--- START ---
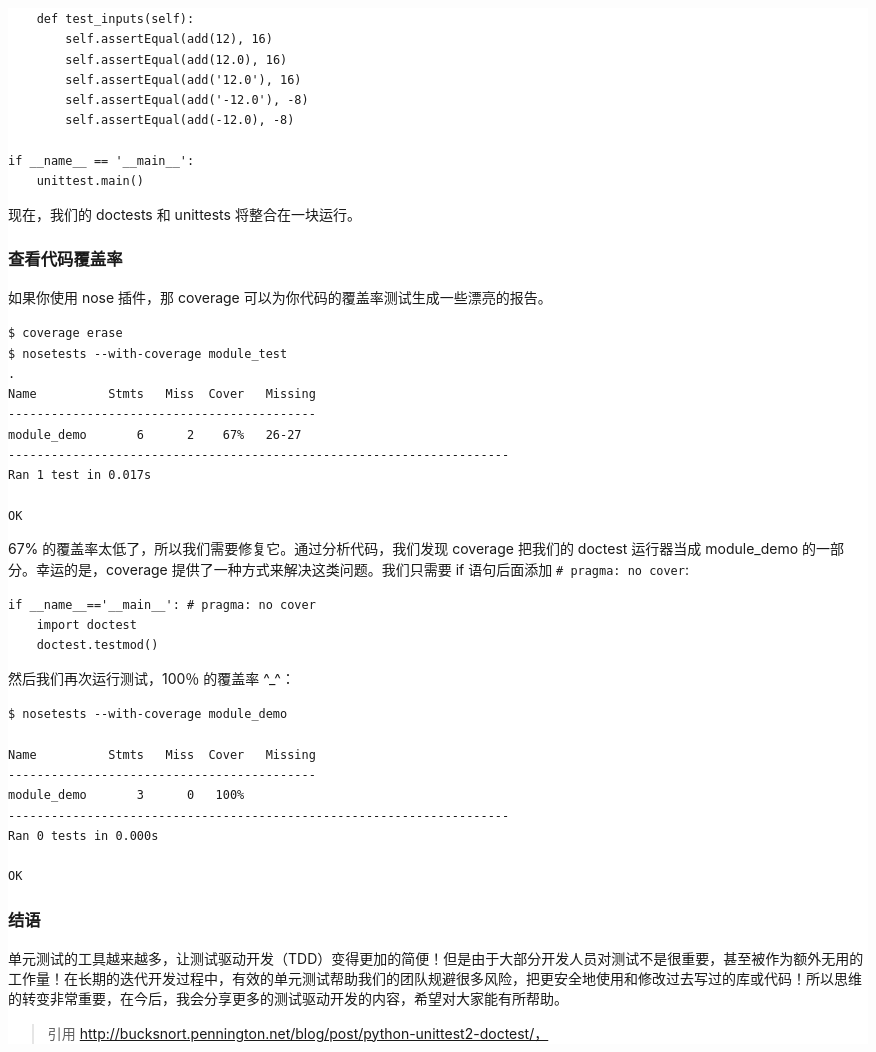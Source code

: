     	def test_inputs(self):
        	self.assertEqual(add(12), 16) 
        	self.assertEqual(add(12.0), 16) 
        	self.assertEqual(add('12.0'), 16) 
        	self.assertEqual(add('-12.0'), -8) 
        	self.assertEqual(add(-12.0), -8) 

	if __name__ == '__main__':
    	unittest.main()

现在，我们的 doctests 和 unittests 将整合在一块运行。

### 查看代码覆盖率

如果你使用 nose 插件，那 coverage 可以为你代码的覆盖率测试生成一些漂亮的报告。

	$ coverage erase
	$ nosetests --with-coverage module_test
	.
	Name          Stmts   Miss  Cover   Missing
	-------------------------------------------
	module_demo       6      2    67%   26-27
	----------------------------------------------------------------------
	Ran 1 test in 0.017s

	OK
	
67% 的覆盖率太低了，所以我们需要修复它。通过分析代码，我们发现 coverage 把我们的 doctest 运行器当成 module_demo 的一部分。幸运的是，coverage 提供了一种方式来解决这类问题。我们只需要 if 语句后面添加 `# pragma: no cover`:

	if __name__=='__main__': # pragma: no cover
		import doctest
		doctest.testmod()
		
然后我们再次运行测试，100％ 的覆盖率 ^_^：

	$ nosetests --with-coverage module_demo

	Name          Stmts   Miss  Cover   Missing
	-------------------------------------------
	module_demo       3      0   100%   
	----------------------------------------------------------------------
	Ran 0 tests in 0.000s

	OK

### 结语

单元测试的工具越来越多，让测试驱动开发（TDD）变得更加的简便！但是由于大部分开发人员对测试不是很重要，甚至被作为额外无用的工作量！在长期的迭代开发过程中，有效的单元测试帮助我们的团队规避很多风险，把更安全地使用和修改过去写过的库或代码！所以思维的转变非常重要，在今后，我会分享更多的测试驱动开发的内容，希望对大家能有所帮助。


> 引用 http://bucksnort.pennington.net/blog/post/python-unittest2-doctest/，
--- END ---
Show the lines of the entries that include the string "assertEqual", copying each in full.

        	self.assertEqual(add(12), 16) 
        	self.assertEqual(add(12.0), 16) 
        	self.assertEqual(add('12.0'), 16) 
        	self.assertEqual(add('-12.0'), -8) 
        	self.assertEqual(add(-12.0), -8) 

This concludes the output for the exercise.